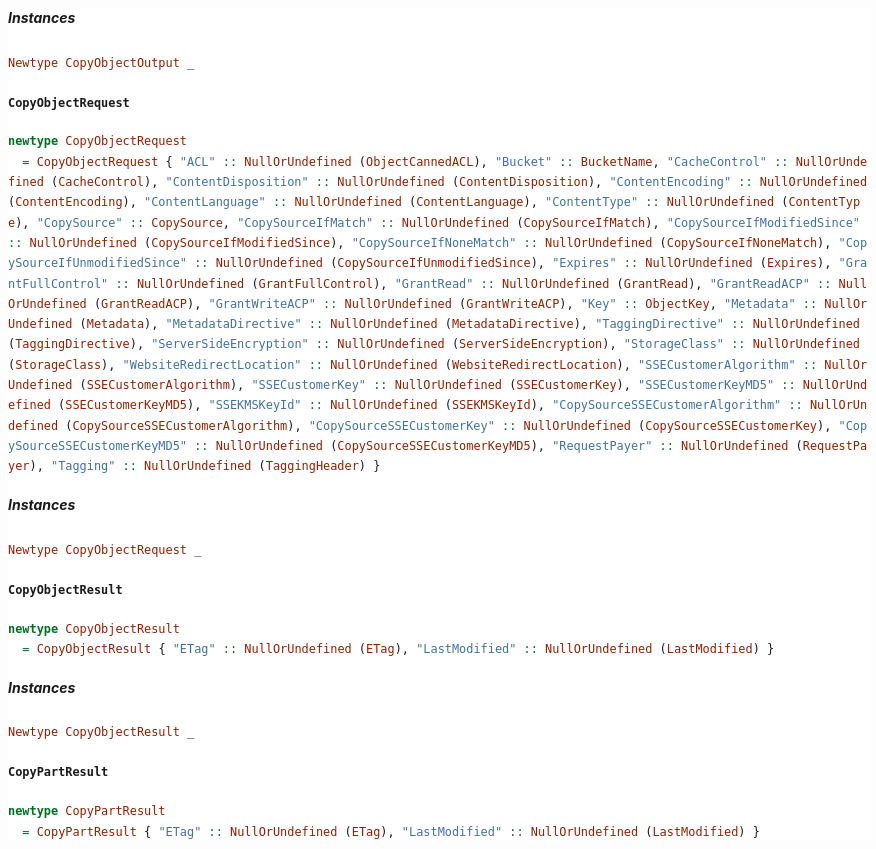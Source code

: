 ##### Instances
``` purescript
Newtype CopyObjectOutput _
```

#### `CopyObjectRequest`

``` purescript
newtype CopyObjectRequest
  = CopyObjectRequest { "ACL" :: NullOrUndefined (ObjectCannedACL), "Bucket" :: BucketName, "CacheControl" :: NullOrUndefined (CacheControl), "ContentDisposition" :: NullOrUndefined (ContentDisposition), "ContentEncoding" :: NullOrUndefined (ContentEncoding), "ContentLanguage" :: NullOrUndefined (ContentLanguage), "ContentType" :: NullOrUndefined (ContentType), "CopySource" :: CopySource, "CopySourceIfMatch" :: NullOrUndefined (CopySourceIfMatch), "CopySourceIfModifiedSince" :: NullOrUndefined (CopySourceIfModifiedSince), "CopySourceIfNoneMatch" :: NullOrUndefined (CopySourceIfNoneMatch), "CopySourceIfUnmodifiedSince" :: NullOrUndefined (CopySourceIfUnmodifiedSince), "Expires" :: NullOrUndefined (Expires), "GrantFullControl" :: NullOrUndefined (GrantFullControl), "GrantRead" :: NullOrUndefined (GrantRead), "GrantReadACP" :: NullOrUndefined (GrantReadACP), "GrantWriteACP" :: NullOrUndefined (GrantWriteACP), "Key" :: ObjectKey, "Metadata" :: NullOrUndefined (Metadata), "MetadataDirective" :: NullOrUndefined (MetadataDirective), "TaggingDirective" :: NullOrUndefined (TaggingDirective), "ServerSideEncryption" :: NullOrUndefined (ServerSideEncryption), "StorageClass" :: NullOrUndefined (StorageClass), "WebsiteRedirectLocation" :: NullOrUndefined (WebsiteRedirectLocation), "SSECustomerAlgorithm" :: NullOrUndefined (SSECustomerAlgorithm), "SSECustomerKey" :: NullOrUndefined (SSECustomerKey), "SSECustomerKeyMD5" :: NullOrUndefined (SSECustomerKeyMD5), "SSEKMSKeyId" :: NullOrUndefined (SSEKMSKeyId), "CopySourceSSECustomerAlgorithm" :: NullOrUndefined (CopySourceSSECustomerAlgorithm), "CopySourceSSECustomerKey" :: NullOrUndefined (CopySourceSSECustomerKey), "CopySourceSSECustomerKeyMD5" :: NullOrUndefined (CopySourceSSECustomerKeyMD5), "RequestPayer" :: NullOrUndefined (RequestPayer), "Tagging" :: NullOrUndefined (TaggingHeader) }
```

##### Instances
``` purescript
Newtype CopyObjectRequest _
```

#### `CopyObjectResult`

``` purescript
newtype CopyObjectResult
  = CopyObjectResult { "ETag" :: NullOrUndefined (ETag), "LastModified" :: NullOrUndefined (LastModified) }
```

##### Instances
``` purescript
Newtype CopyObjectResult _
```

#### `CopyPartResult`

``` purescript
newtype CopyPartResult
  = CopyPartResult { "ETag" :: NullOrUndefined (ETag), "LastModified" :: NullOrUndefined (LastModified) }
```
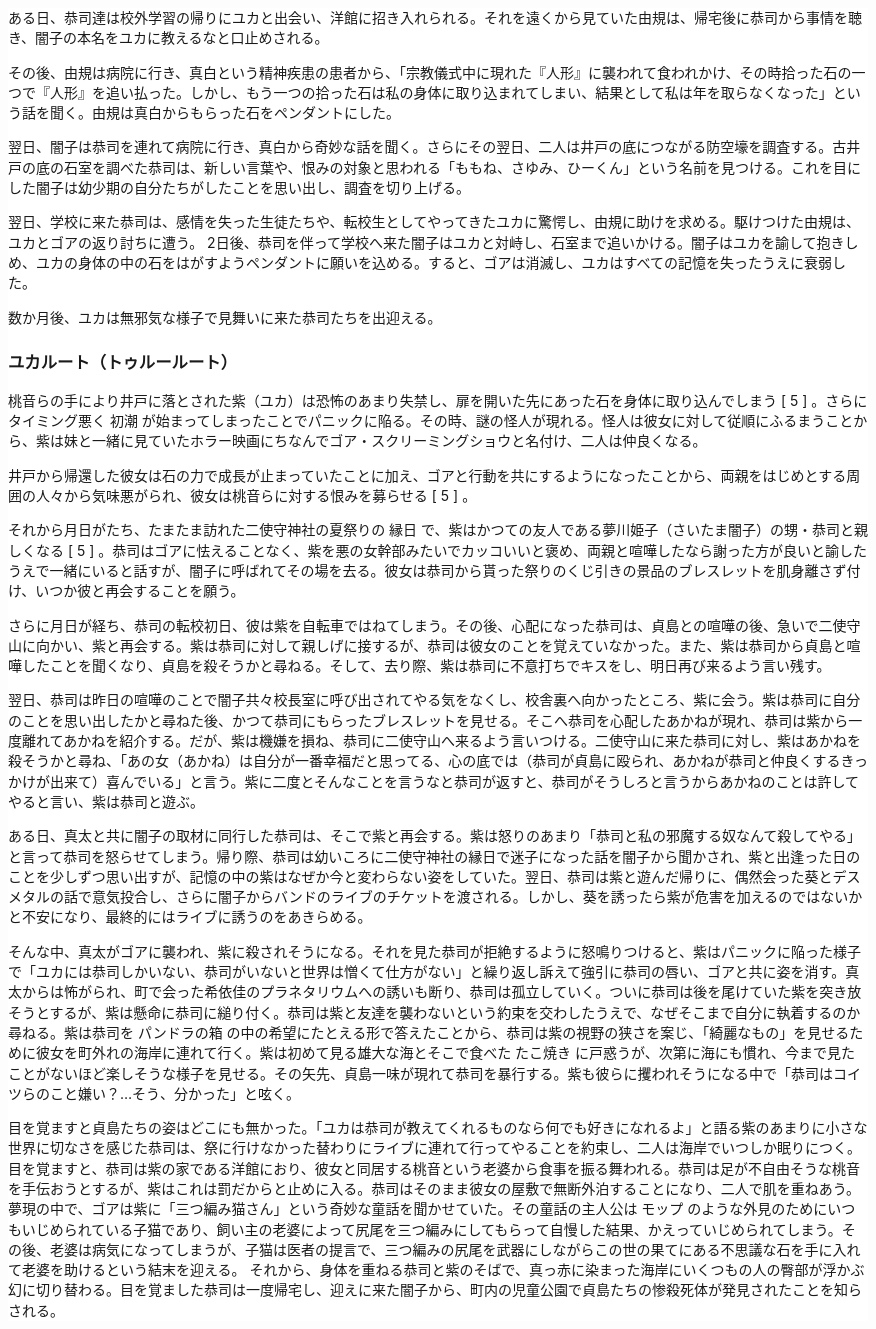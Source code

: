 ある日、恭司達は校外学習の帰りにユカと出会い、洋館に招き入れられる。それを遠くから見ていた由規は、帰宅後に恭司から事情を聴き、闇子の本名をユカに教えるなと口止めされる。

その後、由規は病院に行き、真白という精神疾患の患者から、「宗教儀式中に現れた『人形』に襲われて食われかけ、その時拾った石の一つで『人形』を追い払った。しかし、もう一つの拾った石は私の身体に取り込まれてしまい、結果として私は年を取らなくなった」という話を聞く。由規は真白からもらった石をペンダントにした。

翌日、闇子は恭司を連れて病院に行き、真白から奇妙な話を聞く。さらにその翌日、二人は井戸の底につながる防空壕を調査する。古井戸の底の石室を調べた恭司は、新しい言葉や、恨みの対象と思われる「ももね、さゆみ、ひーくん」という名前を見つける。これを目にした闇子は幼少期の自分たちがしたことを思い出し、調査を切り上げる。

翌日、学校に来た恭司は、感情を失った生徒たちや、転校生としてやってきたユカに驚愕し、由規に助けを求める。駆けつけた由規は、ユカとゴアの返り討ちに遭う。
2日後、恭司を伴って学校へ来た闇子はユカと対峙し、石室まで追いかける。闇子はユカを諭して抱きしめ、ユカの身体の中の石をはがすようペンダントに願いを込める。すると、ゴアは消滅し、ユカはすべての記憶を失ったうえに衰弱した。

数か月後、ユカは無邪気な様子で見舞いに来た恭司たちを出迎える。

###  ユカルート（トゥルールート）



桃音らの手により井戸に落とされた紫（ユカ）は恐怖のあまり失禁し、扉を開いた先にあった石を身体に取り込んでしまう  [  5  ]  。さらにタイミング悪く
初潮
が始まってしまったことでパニックに陥る。その時、謎の怪人が現れる。怪人は彼女に対して従順にふるまうことから、紫は妹と一緒に見ていたホラー映画にちなんでゴア・スクリーミングショウと名付け、二人は仲良くなる。

井戸から帰還した彼女は石の力で成長が止まっていたことに加え、ゴアと行動を共にするようになったことから、両親をはじめとする周囲の人々から気味悪がられ、彼女は桃音らに対する恨みを募らせる
[  5  ]  。

それから月日がたち、たまたま訪れた二使守神社の夏祭りの  縁日  で、紫はかつての友人である夢川姫子（さいたま闇子）の甥・恭司と親しくなる  [  5  ]
。恭司はゴアに怯えることなく、紫を悪の女幹部みたいでカッコいいと褒め、両親と喧嘩したなら謝った方が良いと諭したうえで一緒にいると話すが、闇子に呼ばれてその場を去る。彼女は恭司から貰った祭りのくじ引きの景品のブレスレットを肌身離さず付け、いつか彼と再会することを願う。

さらに月日が経ち、恭司の転校初日、彼は紫を自転車ではねてしまう。その後、心配になった恭司は、貞島との喧嘩の後、急いで二使守山に向かい、紫と再会する。紫は恭司に対して親しげに接するが、恭司は彼女のことを覚えていなかった。また、紫は恭司から貞島と喧嘩したことを聞くなり、貞島を殺そうかと尋ねる。そして、去り際、紫は恭司に不意打ちでキスをし、明日再び来るよう言い残す。

翌日、恭司は昨日の喧嘩のことで闇子共々校長室に呼び出されてやる気をなくし、校舎裏へ向かったところ、紫に会う。紫は恭司に自分のことを思い出したかと尋ねた後、かつて恭司にもらったブレスレットを見せる。そこへ恭司を心配したあかねが現れ、恭司は紫から一度離れてあかねを紹介する。だが、紫は機嫌を損ね、恭司に二使守山へ来るよう言いつける。二使守山に来た恭司に対し、紫はあかねを殺そうかと尋ね、「あの女（あかね）は自分が一番幸福だと思ってる、心の底では（恭司が貞島に殴られ、あかねが恭司と仲良くするきっかけが出来て）喜んでいる」と言う。紫に二度とそんなことを言うなと恭司が返すと、恭司がそうしろと言うからあかねのことは許してやると言い、紫は恭司と遊ぶ。

ある日、真太と共に闇子の取材に同行した恭司は、そこで紫と再会する。紫は怒りのあまり「恭司と私の邪魔する奴なんて殺してやる」と言って恭司を怒らせてしまう。帰り際、恭司は幼いころに二使守神社の縁日で迷子になった話を闇子から聞かされ、紫と出逢った日のことを少しずつ思い出すが、記憶の中の紫はなぜか今と変わらない姿をしていた。翌日、恭司は紫と遊んだ帰りに、偶然会った葵とデスメタルの話で意気投合し、さらに闇子からバンドのライブのチケットを渡される。しかし、葵を誘ったら紫が危害を加えるのではないかと不安になり、最終的にはライブに誘うのをあきらめる。

そんな中、真太がゴアに襲われ、紫に殺されそうになる。それを見た恭司が拒絶するように怒鳴りつけると、紫はパニックに陥った様子で「ユカには恭司しかいない、恭司がいないと世界は憎くて仕方がない」と繰り返し訴えて強引に恭司の唇い、ゴアと共に姿を消す。真太からは怖がられ、町で会った希依佳のプラネタリウムへの誘いも断り、恭司は孤立していく。ついに恭司は後を尾けていた紫を突き放そうとするが、紫は懸命に恭司に縋り付く。恭司は紫と友達を襲わないという約束を交わしたうえで、なぜそこまで自分に執着するのか尋ねる。紫は恭司を
パンドラの箱
の中の希望にたとえる形で答えたことから、恭司は紫の視野の狭さを案じ、「綺麗なもの」を見せるために彼女を町外れの海岸に連れて行く。紫は初めて見る雄大な海とそこで食べた
たこ焼き
に戸惑うが、次第に海にも慣れ、今まで見たことがないほど楽しそうな様子を見せる。その矢先、貞島一味が現れて恭司を暴行する。紫も彼らに攫われそうになる中で「恭司はコイツらのこと嫌い？…そう、分かった」と呟く。

目を覚ますと貞島たちの姿はどこにも無かった。「ユカは恭司が教えてくれるものなら何でも好きになれるよ」と語る紫のあまりに小さな世界に切なさを感じた恭司は、祭に行けなかった替わりにライブに連れて行ってやることを約束し、二人は海岸でいつしか眠りにつく。目を覚ますと、恭司は紫の家である洋館におり、彼女と同居する桃音という老婆から食事を振る舞われる。恭司は足が不自由そうな桃音を手伝おうとするが、紫はこれは罰だからと止めに入る。恭司はそのまま彼女の屋敷で無断外泊することになり、二人で肌を重ねあう。
夢現の中で、ゴアは紫に「三つ編み猫さん」という奇妙な童話を聞かせていた。その童話の主人公は  モップ
のような外見のためにいつもいじめられている子猫であり、飼い主の老婆によって尻尾を三つ編みにしてもらって自慢した結果、かえっていじめられてしまう。その後、老婆は病気になってしまうが、子猫は医者の提言で、三つ編みの尻尾を武器にしながらこの世の果てにある不思議な石を手に入れて老婆を助けるという結末を迎える。
それから、身体を重ねる恭司と紫のそばで、真っ赤に染まった海岸にいくつもの人の臀部が浮かぶ幻に切り替わる。目を覚ました恭司は一度帰宅し、迎えに来た闇子から、町内の児童公園で貞島たちの惨殺死体が発見されたことを知らされる。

▸ **Task brief**
All lines of the data above that include the word "CopyObjectResult" must be shown.

▸ **Exercise response**
#### `CopyObjectResult`
newtype CopyObjectResult
  = CopyObjectResult { "ETag" :: NullOrUndefined (ETag), "LastModified" :: NullOrUndefined (LastModified) }
Newtype CopyObjectResult _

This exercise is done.